My Dad, said, “We don’t have any insurance.”

This reply was met with a smirk by the man who had shoved the pipe. When Bro. Mike Hartzell saw this expression, something came over him and he took Zach’s hand and said with authority, “Let’s pray.”

After everyone prayed, Zach pulled the wet paper towel away from his hand and we couldn’t even find the cut.

I heard some life changing sermons at that old campground. I used to buy all of the tapes at the end of the week with the money I had earned hauling hay. I still have a big stack of those tapes at home, although they are a little warbly from years of listening.

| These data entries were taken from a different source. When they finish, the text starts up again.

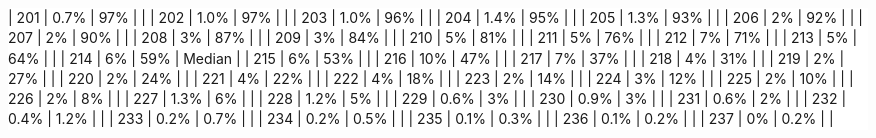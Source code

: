 | 201 | 0.7% | 97% |  |
| 202 | 1.0% | 97% |  |
| 203 | 1.0% | 96% |  |
| 204 | 1.4% | 95% |  |
| 205 | 1.3% | 93% |  |
| 206 | 2% | 92% |  |
| 207 | 2% | 90% |  |
| 208 | 3% | 87% |  |
| 209 | 3% | 84% |  |
| 210 | 5% | 81% |  |
| 211 | 5% | 76% |  |
| 212 | 7% | 71% |  |
| 213 | 5% | 64% |  |
| 214 | 6% | 59% | Median |
| 215 | 6% | 53% |  |
| 216 | 10% | 47% |  |
| 217 | 7% | 37% |  |
| 218 | 4% | 31% |  |
| 219 | 2% | 27% |  |
| 220 | 2% | 24% |  |
| 221 | 4% | 22% |  |
| 222 | 4% | 18% |  |
| 223 | 2% | 14% |  |
| 224 | 3% | 12% |  |
| 225 | 2% | 10% |  |
| 226 | 2% | 8% |  |
| 227 | 1.3% | 6% |  |
| 228 | 1.2% | 5% |  |
| 229 | 0.6% | 3% |  |
| 230 | 0.9% | 3% |  |
| 231 | 0.6% | 2% |  |
| 232 | 0.4% | 1.2% |  |
| 233 | 0.2% | 0.7% |  |
| 234 | 0.2% | 0.5% |  |
| 235 | 0.1% | 0.3% |  |
| 236 | 0.1% | 0.2% |  |
| 237 | 0% | 0.2% |  |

There is one tape that has a reserved spot on my desk at home, “The Things God Measures” by Rev. Doug White. I can quote much of it. “The book of Ezekiel, chapter 40…God wants to know how big your altar is…” I remember that night like it was yesterday. I felt God calling me to preach in the altar call after Bro. White had measured out about a hundred yards of rope as an illustration of the line of flax. There were other memorable speakers from the various camps that I distinctly remember, J.T. Pugh, C.M. Becton, Paul Mooney, Mike Chance, and Wayne McClain. I remember being so tired from staying up all night that I fell asleep on the front row of the day session at Camp Meeting one year. I’m ashamed to say that this happened while Bro. Becton was preaching.

I also made lifelong friendships at camp. Back in the days before everyone had a cell phone and the internet was a luxury, we used to get a booklet with every camper’s name and address. It was a thrill to get a letter in the mail, especially if it was from a girl. I had my first crush at camp and we corresponded through the mail until the long distance phone rates went down. I hope that she could read my handwriting. It took a lot of courage to call knowing that her father could answer and I would have to ask to speak to her.

There was a distinct culture at camp and unless you experienced it, it might seem odd and a bit hard to understand. Sort of like someone trying to explain a real vacation to me. I wish the Pike Road Campgrounds story could go on and on, but sadly it must come to an end. In recent years, the Alabama District made the hard decision to sell the campgrounds for a myriad of reasons. This put a seal on my childhood. Sometimes, we adults would like to go back to being kids, but it’s not possible, we can only remember. I hold the memories that I made every June at camp very dear. Temporal things will not last, and even memories fade, at least for now I still have those tapes and pictures.